Harvard Graduate Students Go on Indefinite Strike
Braving snow and cold, hundreds of graduate students at Harvard University on Tuesday marched across campus to press the university officials for a labor contracts.
According to an NPR report, the Harvard Graduate Students Union-UAW, which represents over 4,400 student workers, failed to negotiate a contract with the school officials over demands such as pay equity and health insurance.
The indefinite strike will impact the completion of academic work ranging from grant applications to pre-exam reviews and final grading, among others.
“Our negotiations have not yielded a fair agreement,” Ege Yumusak, a Ph.D. candidate on the bargaining committee was quoted by NPR.
“[Most] importantly, we haven’t heard responses from the administration on our demands for our basic rights and protections, such as protections against harassment and discrimination, that other unionized workers on this campus have, as well as thousands of student workers across the nation,” Yumusak added.

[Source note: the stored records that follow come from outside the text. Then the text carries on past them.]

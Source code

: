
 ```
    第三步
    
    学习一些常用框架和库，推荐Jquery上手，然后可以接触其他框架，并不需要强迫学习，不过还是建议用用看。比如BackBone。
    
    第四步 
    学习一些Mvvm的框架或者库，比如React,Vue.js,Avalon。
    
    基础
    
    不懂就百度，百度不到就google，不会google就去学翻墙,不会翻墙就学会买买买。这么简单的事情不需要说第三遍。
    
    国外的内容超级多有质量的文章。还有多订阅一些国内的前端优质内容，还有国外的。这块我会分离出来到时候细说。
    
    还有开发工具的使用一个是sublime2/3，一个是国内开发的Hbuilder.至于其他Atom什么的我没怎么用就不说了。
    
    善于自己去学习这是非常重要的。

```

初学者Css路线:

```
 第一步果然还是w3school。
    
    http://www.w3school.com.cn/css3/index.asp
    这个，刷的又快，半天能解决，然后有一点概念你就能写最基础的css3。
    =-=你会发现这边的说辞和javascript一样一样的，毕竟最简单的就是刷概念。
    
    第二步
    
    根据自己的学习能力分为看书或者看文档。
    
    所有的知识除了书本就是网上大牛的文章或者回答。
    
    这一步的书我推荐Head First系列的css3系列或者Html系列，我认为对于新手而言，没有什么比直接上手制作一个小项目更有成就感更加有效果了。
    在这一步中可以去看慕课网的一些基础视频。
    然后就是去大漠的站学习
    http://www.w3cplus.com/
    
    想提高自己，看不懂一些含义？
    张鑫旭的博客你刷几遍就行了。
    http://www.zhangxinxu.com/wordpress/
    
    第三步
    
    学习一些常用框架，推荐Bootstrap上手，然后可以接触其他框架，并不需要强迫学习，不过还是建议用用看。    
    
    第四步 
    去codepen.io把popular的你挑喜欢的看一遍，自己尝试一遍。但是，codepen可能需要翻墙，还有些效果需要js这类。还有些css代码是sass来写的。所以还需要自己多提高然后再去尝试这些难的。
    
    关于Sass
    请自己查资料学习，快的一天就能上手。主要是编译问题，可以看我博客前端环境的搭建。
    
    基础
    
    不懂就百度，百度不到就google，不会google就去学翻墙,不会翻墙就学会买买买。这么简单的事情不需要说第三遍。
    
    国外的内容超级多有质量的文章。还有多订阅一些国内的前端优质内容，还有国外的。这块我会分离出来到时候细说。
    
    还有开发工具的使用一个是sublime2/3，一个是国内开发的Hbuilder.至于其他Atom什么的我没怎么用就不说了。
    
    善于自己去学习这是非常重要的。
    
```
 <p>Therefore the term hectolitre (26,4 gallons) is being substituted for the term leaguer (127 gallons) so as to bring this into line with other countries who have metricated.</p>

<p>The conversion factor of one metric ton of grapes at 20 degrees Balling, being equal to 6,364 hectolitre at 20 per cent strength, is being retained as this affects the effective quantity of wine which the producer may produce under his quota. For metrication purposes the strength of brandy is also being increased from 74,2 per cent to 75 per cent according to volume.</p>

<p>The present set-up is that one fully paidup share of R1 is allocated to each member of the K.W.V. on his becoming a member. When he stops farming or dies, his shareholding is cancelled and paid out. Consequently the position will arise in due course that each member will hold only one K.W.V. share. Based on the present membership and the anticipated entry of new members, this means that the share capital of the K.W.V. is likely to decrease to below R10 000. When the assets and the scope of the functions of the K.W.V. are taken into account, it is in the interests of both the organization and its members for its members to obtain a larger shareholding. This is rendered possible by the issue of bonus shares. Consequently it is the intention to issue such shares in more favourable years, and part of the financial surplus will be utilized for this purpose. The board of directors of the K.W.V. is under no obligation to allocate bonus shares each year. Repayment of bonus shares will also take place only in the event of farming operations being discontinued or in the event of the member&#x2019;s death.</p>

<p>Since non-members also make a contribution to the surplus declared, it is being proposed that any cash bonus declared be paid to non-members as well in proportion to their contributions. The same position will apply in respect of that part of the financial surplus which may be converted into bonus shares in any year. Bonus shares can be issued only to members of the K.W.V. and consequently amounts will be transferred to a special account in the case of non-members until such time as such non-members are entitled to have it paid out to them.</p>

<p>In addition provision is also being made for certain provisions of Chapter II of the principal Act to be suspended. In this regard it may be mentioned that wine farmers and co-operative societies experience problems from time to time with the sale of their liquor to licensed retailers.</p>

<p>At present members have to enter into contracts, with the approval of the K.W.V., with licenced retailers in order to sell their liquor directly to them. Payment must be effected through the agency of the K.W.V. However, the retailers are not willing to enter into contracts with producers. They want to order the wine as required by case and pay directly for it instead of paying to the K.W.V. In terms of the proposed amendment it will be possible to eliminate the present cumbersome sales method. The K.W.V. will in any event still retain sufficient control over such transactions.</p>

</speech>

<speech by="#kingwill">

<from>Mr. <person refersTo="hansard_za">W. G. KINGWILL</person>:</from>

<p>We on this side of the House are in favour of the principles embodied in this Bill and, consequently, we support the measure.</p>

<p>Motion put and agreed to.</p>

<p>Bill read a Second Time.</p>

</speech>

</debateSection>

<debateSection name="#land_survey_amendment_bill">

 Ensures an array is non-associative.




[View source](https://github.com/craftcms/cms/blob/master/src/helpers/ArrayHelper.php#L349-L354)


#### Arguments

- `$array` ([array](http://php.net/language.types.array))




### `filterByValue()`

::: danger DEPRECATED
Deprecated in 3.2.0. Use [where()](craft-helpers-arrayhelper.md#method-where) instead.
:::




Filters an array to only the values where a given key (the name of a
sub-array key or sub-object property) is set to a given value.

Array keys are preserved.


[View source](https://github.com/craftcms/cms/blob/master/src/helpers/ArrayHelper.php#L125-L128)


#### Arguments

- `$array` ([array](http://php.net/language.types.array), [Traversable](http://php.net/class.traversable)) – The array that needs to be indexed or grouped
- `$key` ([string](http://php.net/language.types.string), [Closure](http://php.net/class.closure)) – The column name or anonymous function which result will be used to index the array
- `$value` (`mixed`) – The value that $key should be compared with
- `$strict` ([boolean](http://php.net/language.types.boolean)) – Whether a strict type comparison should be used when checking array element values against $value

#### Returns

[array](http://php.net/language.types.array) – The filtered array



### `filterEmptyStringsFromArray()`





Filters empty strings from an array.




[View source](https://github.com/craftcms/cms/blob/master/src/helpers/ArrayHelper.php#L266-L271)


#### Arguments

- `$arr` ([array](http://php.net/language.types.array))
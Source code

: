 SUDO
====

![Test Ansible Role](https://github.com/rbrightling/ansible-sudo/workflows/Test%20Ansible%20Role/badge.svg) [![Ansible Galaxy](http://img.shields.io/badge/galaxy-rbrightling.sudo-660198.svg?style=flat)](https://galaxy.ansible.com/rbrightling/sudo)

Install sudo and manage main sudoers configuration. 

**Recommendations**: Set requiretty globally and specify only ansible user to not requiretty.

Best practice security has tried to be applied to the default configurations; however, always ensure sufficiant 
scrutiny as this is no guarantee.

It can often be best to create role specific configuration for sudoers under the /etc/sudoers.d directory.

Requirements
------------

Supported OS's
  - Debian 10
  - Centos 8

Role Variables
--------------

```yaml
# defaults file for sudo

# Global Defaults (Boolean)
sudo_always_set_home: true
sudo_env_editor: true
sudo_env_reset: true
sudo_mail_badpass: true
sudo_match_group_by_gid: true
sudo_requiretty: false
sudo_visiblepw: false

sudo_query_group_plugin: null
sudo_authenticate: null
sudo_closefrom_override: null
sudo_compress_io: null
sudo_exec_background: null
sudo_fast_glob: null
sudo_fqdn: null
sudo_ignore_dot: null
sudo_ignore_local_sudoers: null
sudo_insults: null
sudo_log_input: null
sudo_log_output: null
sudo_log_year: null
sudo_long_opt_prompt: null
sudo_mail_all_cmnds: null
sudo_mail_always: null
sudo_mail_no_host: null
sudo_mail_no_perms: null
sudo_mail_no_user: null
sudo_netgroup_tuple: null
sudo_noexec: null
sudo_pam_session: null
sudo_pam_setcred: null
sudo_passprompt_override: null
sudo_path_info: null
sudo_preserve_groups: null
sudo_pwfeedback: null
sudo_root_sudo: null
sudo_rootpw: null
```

— Amy Beth (@AmyFrieder) December 4, 2019
According to the student union, the negotiations with the university started in October 2018. Members made over 150 proposals on over 45 different issues and both the parties reached an agreement on 11 of them.
The union has been demanding a review of compensation and payroll policy, curbing sexual harassment and other forms of discrimination, health benefits, family friendly benefits, professional development, emergency grant among others.
Meanwhile, the university officials called the strike “unwarranted” and ensured that it will have “as little disruption as possible” to students as they are preparing for their final exams.
“Student workers have an vital role in fulfilling Harvard’s teaching and research mission, and with that in mind, the University is committed to addressing concerns that have been raised throughout this process,” Jason Newton, a spokesman for Harvard University told USA Today.
“A strike will neither clarify our respective positions nor will it resolve areas of disagreement.”